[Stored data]
§ §
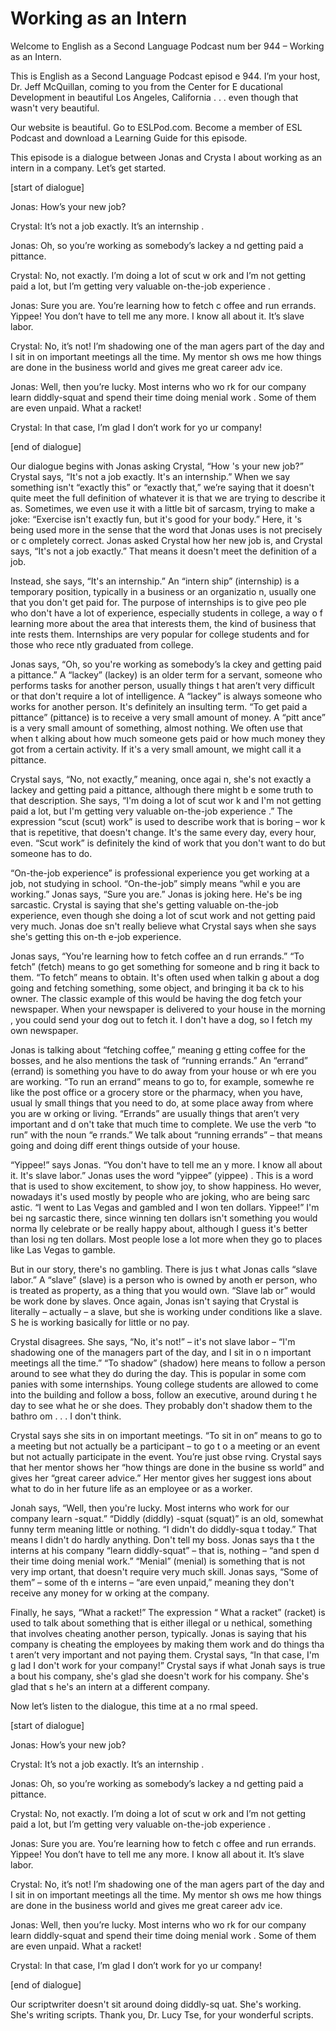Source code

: # Working as an Intern

Welcome to English as a Second Language Podcast num ber 944 – Working as an Intern.  

This is English as a Second Language Podcast episod e 944. I’m your host, Dr. Jeff McQuillan, coming to you from the Center for E ducational Development in beautiful Los Angeles, California . . . even though  that wasn't very beautiful.  

Our website is beautiful. Go to ESLPod.com. Become a member of ESL Podcast and download a Learning Guide for this episode.  

This episode is a dialogue between Jonas and Crysta l about working as an intern in a company. Let’s get started.  

[start of dialogue] 

Jonas: How’s your new job? 

Crystal: It’s not a job exactly. It’s an internship . 

Jonas: Oh, so you’re working as somebody’s lackey a nd getting paid a pittance. 

Crystal: No, not exactly. I’m doing a lot of scut w ork and I’m not getting paid a lot, but I’m getting very valuable on-the-job experience . 

Jonas: Sure you are. You’re learning how to fetch c offee and run errands. Yippee! You don’t have to tell me any more. I know all about it. It’s slave labor. 

Crystal: No, it’s not! I’m shadowing one of the man agers part of the day and I sit in on important meetings all the time. My mentor sh ows me how things are done in the business world and gives me great career adv ice. 

Jonas: Well, then you’re lucky. Most interns who wo rk for our company learn diddly-squat and spend their time doing menial work . Some of them are even unpaid. What a racket! 

Crystal: In that case, I’m glad I don’t work for yo ur  company! 

[end of dialogue] 

Our dialogue begins with Jonas asking Crystal, “How 's your new job?” Crystal says, “It's not a job exactly. It's an internship.”  When we say something isn't “exactly this” or “exactly that,” we’re saying that  it doesn't quite meet the full definition of whatever it is that we are trying to describe it as. Sometimes, we even use it with a little bit of sarcasm, trying to  make a joke: “Exercise isn't exactly fun, but it's good for your body.” Here, it 's being used more in the sense that the word that Jonas uses is not precisely or c ompletely correct. Jonas asked Crystal how her new job is, and Crystal says, “It's  not a job exactly.” That means it doesn't meet the definition of a job.  

Instead, she says, “It's an internship.” An “intern ship” (internship) is a temporary position, typically in a business or an organizatio n, usually one that you don't get paid for. The purpose of internships is to give peo ple who don't have a lot of experience, especially students in college, a way o f learning more about the area that interests them, the kind of business that inte rests them. Internships are very popular for college students and for those who rece ntly graduated from college.  

Jonas says, “Oh, so you're working as somebody’s la ckey and getting paid a pittance.” A “lackey” (lackey) is an older term for  a servant, someone who performs tasks for another person, usually things t hat aren’t very difficult or that don't require a lot of intelligence. A “lackey” is always someone who works for another person. It's definitely an insulting term. “To get paid a pittance” (pittance) is to receive a very small amount of money. A “pitt ance” is a very small amount of something, almost nothing. We often use that when t alking about how much someone gets paid or how much money they got from a  certain activity. If it's a very small amount, we might call it a pittance.  

Crystal says, “No, not exactly,” meaning, once agai n, she's not exactly a lackey and getting paid a pittance, although there might b e some truth to that description. She says, “I'm doing a lot of scut wor k and I'm not getting paid a lot, but I'm getting very valuable on-the-job experience .” The expression “scut (scut) work” is used to describe work that is boring – wor k that is repetitive, that doesn't change. It's the same every day, every hour, even. “Scut work” is definitely the kind of work that you don't want to do but someone has to do.  

“On-the-job experience” is professional experience you get working at a job, not studying in school. “On-the-job” simply means “whil e you are working.” Jonas says, “Sure you are.” Jonas is joking here. He's be ing sarcastic. Crystal is saying that she's getting valuable on-the-job experience, even though she doing a lot of scut work and not getting paid very much. Jonas doe sn't really believe what Crystal says when she says she's getting this on-th e-job experience.  

Jonas says, “You're learning how to fetch coffee an d run errands.” “To fetch” (fetch) means to go get something for someone and b ring it back to them. “To fetch” means to obtain. It's often used when talkin g about a dog going and fetching something, some object, and bringing it ba ck to his owner. The classic example of this would be having the dog fetch your newspaper. When your newspaper is delivered to your house in the morning , you could send your dog out to fetch it. I don't have a dog, so I fetch my own newspaper.  

Jonas is talking about “fetching coffee,” meaning g etting coffee for the bosses, and he also mentions the task of “running errands.”  An “errand” (errand) is something you have to do away from your house or wh ere you are working. “To run an errand” means to go to, for example, somewhe re like the post office or a grocery store or the pharmacy, when you have, usual ly small things that you need to do, at some place away from where you are w orking or living. “Errands” are usually things that aren’t very important and d on't take that much time to complete. We use the verb “to run” with the noun “e rrands.” We talk about “running errands” – that means going and doing diff erent things outside of your house. 

“Yippee!” says Jonas. “You don't have to tell me an y more. I know all about it. It's slave labor.” Jonas uses the word “yippee” (yippee) . This is a word that is used to show excitement, to show joy, to show happiness. Ho wever, nowadays it's used mostly by people who are joking, who are being sarc astic. “I went to Las Vegas and gambled and I won ten dollars. Yippee!” I'm bei ng sarcastic there, since winning ten dollars isn't something you would norma lly celebrate or be really happy about, although I guess it's better than losi ng ten dollars. Most people lose a lot more when they go to places like Las Vegas to  gamble.  

But in our story, there's no gambling. There is jus t what Jonas calls “slave labor.” A “slave” (slave) is a person who is owned by anoth er person, who is treated as property, as a thing that you would own. “Slave lab or” would be work done by slaves. Once again, Jonas isn't saying that Crystal  is literally – actually – a slave, but she is working under conditions like a slave. S he is working basically for little or no pay.  

Crystal disagrees. She says, “No, it's not!” – it's  not slave labor – “I'm shadowing one of the managers part of the day, and I sit in o n important meetings all the time.” “To shadow” (shadow) here means to follow a person around to see what they do during the day. This is popular in some com panies with some internships. Young college students are allowed to come into the building and follow a boss, follow an executive, around during t he day to see what he or she does. They probably don't shadow them to the bathro om . . . I don't think.   

 Crystal says she sits in on important meetings. “To  sit in on” means to go to a meeting but not actually be a participant – to go t o a meeting or an event but not actually participate in the event. You’re just obse rving. Crystal says that her mentor shows her “how things are done in the busine ss world” and gives her “great career advice.” Her mentor gives her suggest ions about what to do in her future life as an employee or as a worker.  

Jonah says, “Well, then you're lucky. Most interns who work for our company learn -squat.” “Diddly (diddly) -squat (squat)” is an old, somewhat funny term meaning little or nothing. “I didn't do diddly-squa t today.” That means I didn't do hardly anything. Don't tell my boss. Jonas says tha t the interns at his company “learn diddly-squat” – that is, nothing – “and spen d their time doing menial work.” “Menial” (menial) is something that is not very imp ortant, that doesn't require very much skill. Jonas says, “Some of them” – some of th e interns – “are even unpaid,” meaning they don't receive any money for w orking at the company.  

Finally, he says, “What a racket!” The expression “ What a racket” (racket) is used to talk about something that is either illegal or u nethical, something that involves cheating another person, typically. Jonas is saying  that his company is cheating the employees by making them work and do things tha t aren’t very important and not paying them. Crystal says, “In that case, I'm g lad I don't work for your company!” Crystal says if what Jonah says is true a bout his company, she's glad she doesn't work for his company. She's glad that s he's an intern at a different company. 

Now let’s listen to the dialogue, this time at a no rmal speed.  

[start of dialogue] 

Jonas: How’s your new job? 

Crystal: It’s not a job exactly. It’s an internship . 

Jonas: Oh, so you’re working as somebody’s lackey a nd getting paid a pittance. 

Crystal: No, not exactly. I’m doing a lot of scut w ork and I’m not getting paid a lot, but I’m getting very valuable on-the-job experience . 

Jonas: Sure you are. You’re learning how to fetch c offee and run errands. Yippee! You don’t have to tell me any more. I know all about it. It’s slave labor. 

Crystal: No, it’s not! I’m shadowing one of the man agers part of the day and I sit in on important meetings all the time. My mentor sh ows me how things are done in the business world and gives me great career adv ice. 

Jonas: Well, then you’re lucky. Most interns who wo rk for our company learn diddly-squat and spend their time doing menial work . Some of them are even unpaid. What a racket! 

Crystal: In that case, I’m glad I don’t work for yo ur  company! 

[end of dialogue] 

Our scriptwriter doesn't sit around doing diddly-sq uat. She's working. She's writing scripts. Thank you, Dr. Lucy Tse, for your wonderful scripts.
§ §
Only the lines from the first line of the entries through the line containing "This is English" should be output, exactly as they are, without pictures.

* [Answer to this problem]
Source code

: # Working as an Intern

Welcome to English as a Second Language Podcast num ber 944 – Working as an Intern.  

This is English as a Second Language Podcast episod e 944. I’m your host, Dr. Jeff McQuillan, coming to you from the Center for E ducational Development in beautiful Los Angeles, California . . . even though  that wasn't very beautiful.  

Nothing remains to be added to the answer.